Calcio Fiorentino was an early form of football that originated in 16th century Italy. The Piazza Santa Croce of Florence is the cradle of this sport, that became known as giuoco del calcio fiorentino ("Florentine kick game") or simply Calcio (later being the name applied to football in Italy).
The official rules of Calcio were published for the first time in 1580 by Giovanni de Bardi, a Florentine count. Just like the Roman game harpastum, it was played in teams of 27, using both feet and hands. Goals could be scored by throwing the ball over a designated spot on the perimeter of the field. The playing field is a giant sand pit with a narrow slit constituting the goal, running the width of each end. There is a main referee, six linesmen and a field master. Each game is played out for 50 minutes with the winner being the team with the most points or 'cacce'.

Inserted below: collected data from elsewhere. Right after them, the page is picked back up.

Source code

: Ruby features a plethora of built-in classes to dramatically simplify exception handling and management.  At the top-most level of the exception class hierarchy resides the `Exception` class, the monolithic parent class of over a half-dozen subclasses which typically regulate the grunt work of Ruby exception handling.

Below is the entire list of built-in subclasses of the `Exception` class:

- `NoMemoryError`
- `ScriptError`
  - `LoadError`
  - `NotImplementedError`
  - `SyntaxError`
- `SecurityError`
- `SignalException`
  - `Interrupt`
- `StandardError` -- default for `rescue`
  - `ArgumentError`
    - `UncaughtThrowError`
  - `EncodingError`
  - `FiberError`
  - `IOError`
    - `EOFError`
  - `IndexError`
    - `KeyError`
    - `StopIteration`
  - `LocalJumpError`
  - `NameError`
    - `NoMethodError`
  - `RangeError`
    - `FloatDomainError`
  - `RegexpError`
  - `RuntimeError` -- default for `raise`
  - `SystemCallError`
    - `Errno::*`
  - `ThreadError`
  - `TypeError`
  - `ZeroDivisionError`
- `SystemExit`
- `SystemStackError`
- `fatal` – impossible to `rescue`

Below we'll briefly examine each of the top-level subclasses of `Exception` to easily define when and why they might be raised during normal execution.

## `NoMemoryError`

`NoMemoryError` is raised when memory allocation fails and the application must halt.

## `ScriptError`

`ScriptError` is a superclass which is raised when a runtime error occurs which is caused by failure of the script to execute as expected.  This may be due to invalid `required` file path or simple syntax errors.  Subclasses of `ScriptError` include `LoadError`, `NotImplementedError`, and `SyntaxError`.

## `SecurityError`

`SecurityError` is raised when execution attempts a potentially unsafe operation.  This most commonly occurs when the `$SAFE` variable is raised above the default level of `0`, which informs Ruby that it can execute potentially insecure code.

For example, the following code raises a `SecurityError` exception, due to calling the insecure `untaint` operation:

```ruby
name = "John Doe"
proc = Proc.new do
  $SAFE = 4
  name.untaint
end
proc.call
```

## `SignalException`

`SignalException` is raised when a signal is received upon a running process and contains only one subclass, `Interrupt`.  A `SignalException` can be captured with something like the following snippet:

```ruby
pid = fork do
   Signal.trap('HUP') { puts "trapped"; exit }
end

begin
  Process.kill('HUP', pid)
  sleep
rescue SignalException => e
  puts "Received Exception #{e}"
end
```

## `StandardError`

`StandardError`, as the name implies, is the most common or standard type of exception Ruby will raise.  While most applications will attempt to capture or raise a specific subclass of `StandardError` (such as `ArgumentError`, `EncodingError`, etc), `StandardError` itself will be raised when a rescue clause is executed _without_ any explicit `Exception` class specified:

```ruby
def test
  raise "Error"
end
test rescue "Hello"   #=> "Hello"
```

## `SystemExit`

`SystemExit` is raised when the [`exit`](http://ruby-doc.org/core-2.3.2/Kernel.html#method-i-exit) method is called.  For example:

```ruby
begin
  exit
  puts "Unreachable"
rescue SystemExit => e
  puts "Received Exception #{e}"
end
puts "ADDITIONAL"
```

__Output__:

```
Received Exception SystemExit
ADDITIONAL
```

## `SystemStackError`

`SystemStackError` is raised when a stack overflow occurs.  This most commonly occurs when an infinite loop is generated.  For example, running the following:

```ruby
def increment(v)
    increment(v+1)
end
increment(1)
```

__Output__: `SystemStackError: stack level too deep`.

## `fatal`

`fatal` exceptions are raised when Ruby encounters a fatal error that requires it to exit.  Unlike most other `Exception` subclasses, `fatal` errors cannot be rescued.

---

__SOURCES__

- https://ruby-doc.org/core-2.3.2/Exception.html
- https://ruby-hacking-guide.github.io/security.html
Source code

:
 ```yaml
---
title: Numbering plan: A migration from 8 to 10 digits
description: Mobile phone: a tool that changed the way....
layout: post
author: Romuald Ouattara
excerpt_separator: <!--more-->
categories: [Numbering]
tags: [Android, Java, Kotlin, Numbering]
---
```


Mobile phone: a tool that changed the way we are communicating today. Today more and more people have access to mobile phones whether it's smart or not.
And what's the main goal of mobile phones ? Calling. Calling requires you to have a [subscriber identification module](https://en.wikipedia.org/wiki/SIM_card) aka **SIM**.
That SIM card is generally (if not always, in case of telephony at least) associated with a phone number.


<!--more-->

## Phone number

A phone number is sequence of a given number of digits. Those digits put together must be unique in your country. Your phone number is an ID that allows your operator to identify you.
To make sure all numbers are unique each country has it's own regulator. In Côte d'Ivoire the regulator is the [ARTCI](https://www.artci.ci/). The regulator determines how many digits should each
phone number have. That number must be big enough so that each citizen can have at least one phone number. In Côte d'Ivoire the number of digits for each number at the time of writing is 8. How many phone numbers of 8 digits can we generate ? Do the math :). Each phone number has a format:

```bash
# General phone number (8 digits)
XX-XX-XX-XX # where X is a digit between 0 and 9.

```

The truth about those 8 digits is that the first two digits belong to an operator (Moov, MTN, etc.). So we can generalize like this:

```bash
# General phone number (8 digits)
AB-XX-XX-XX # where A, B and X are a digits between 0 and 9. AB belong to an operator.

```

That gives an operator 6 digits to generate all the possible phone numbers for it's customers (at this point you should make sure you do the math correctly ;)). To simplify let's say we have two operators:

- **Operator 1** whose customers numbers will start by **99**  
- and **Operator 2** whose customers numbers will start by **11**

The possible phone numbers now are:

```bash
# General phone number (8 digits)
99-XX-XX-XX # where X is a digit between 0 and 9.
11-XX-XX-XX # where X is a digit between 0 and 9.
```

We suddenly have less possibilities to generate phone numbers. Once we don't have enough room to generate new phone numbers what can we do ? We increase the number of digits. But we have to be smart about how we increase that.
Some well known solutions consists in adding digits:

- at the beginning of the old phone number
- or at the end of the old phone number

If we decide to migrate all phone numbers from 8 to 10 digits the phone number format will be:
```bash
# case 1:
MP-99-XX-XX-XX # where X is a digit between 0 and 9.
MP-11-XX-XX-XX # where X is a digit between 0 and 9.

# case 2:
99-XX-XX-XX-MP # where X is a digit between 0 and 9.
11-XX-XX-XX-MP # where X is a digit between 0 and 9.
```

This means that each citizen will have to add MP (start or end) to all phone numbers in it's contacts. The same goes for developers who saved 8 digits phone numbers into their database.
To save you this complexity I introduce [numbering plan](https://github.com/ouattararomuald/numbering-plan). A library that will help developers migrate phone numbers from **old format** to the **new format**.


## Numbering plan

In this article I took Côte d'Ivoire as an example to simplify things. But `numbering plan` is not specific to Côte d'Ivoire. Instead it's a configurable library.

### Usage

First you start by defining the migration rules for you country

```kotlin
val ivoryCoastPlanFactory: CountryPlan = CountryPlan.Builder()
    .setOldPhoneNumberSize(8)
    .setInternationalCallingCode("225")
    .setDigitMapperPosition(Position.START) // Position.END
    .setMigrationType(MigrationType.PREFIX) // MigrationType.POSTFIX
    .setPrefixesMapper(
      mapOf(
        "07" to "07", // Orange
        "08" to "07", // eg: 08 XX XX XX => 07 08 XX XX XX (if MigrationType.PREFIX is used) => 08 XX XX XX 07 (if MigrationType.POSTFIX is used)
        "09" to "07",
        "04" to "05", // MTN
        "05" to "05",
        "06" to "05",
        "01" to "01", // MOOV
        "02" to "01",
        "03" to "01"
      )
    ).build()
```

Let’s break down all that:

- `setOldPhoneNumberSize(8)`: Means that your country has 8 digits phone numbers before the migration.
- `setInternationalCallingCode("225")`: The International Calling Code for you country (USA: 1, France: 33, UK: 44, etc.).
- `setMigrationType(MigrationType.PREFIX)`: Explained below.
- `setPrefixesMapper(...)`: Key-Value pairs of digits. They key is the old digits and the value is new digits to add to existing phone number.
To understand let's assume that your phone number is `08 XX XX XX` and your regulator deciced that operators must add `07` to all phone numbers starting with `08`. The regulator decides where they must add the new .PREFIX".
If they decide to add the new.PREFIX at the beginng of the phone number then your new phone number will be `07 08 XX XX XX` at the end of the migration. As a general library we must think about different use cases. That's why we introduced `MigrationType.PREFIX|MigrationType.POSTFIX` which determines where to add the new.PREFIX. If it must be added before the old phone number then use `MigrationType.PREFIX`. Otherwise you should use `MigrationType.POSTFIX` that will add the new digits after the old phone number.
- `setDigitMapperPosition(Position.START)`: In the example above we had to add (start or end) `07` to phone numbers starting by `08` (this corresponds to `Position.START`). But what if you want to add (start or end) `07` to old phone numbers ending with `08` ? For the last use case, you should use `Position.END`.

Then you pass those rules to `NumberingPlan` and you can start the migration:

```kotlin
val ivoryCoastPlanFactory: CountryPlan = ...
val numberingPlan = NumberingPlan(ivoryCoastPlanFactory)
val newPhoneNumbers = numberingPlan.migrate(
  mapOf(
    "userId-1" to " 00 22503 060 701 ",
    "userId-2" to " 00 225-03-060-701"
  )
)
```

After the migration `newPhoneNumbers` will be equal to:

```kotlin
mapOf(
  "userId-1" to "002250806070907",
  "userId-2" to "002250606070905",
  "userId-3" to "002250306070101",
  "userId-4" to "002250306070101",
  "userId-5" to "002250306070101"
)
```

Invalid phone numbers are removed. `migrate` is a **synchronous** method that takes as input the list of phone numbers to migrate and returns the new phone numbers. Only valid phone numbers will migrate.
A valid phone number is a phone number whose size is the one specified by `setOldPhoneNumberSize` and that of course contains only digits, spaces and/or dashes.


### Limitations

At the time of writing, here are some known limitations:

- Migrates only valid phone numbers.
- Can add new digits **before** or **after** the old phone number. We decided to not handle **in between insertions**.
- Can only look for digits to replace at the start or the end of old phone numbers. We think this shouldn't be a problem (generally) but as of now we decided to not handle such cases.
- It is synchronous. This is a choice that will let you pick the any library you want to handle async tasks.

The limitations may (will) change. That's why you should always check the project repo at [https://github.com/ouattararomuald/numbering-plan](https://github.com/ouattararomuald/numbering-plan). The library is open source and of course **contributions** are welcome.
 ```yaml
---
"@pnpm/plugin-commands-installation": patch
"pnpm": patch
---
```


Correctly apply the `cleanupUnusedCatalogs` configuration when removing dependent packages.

Originally, Calcio was reserved for rich aristocrats, who played every night between Epiphany and Lent. In the Vatican, even Popes, such as Clement VII and Urban VIII were known to play.
The sport was not played for around two hundred years but then revived in the twentieth century when organised games began again in 1930. Today, three matches are played each year in Piazza Santa Croce, in the third week of June, with four teams facing each other in the first two games. The winners go to the final, which occurs on June 24, the day of the Saint Patron of Florence, San Giovanni.
The modern version allows tactics such as head-butting, punching, elbowing, and choking, but forbids sucker punching and kicks to the head.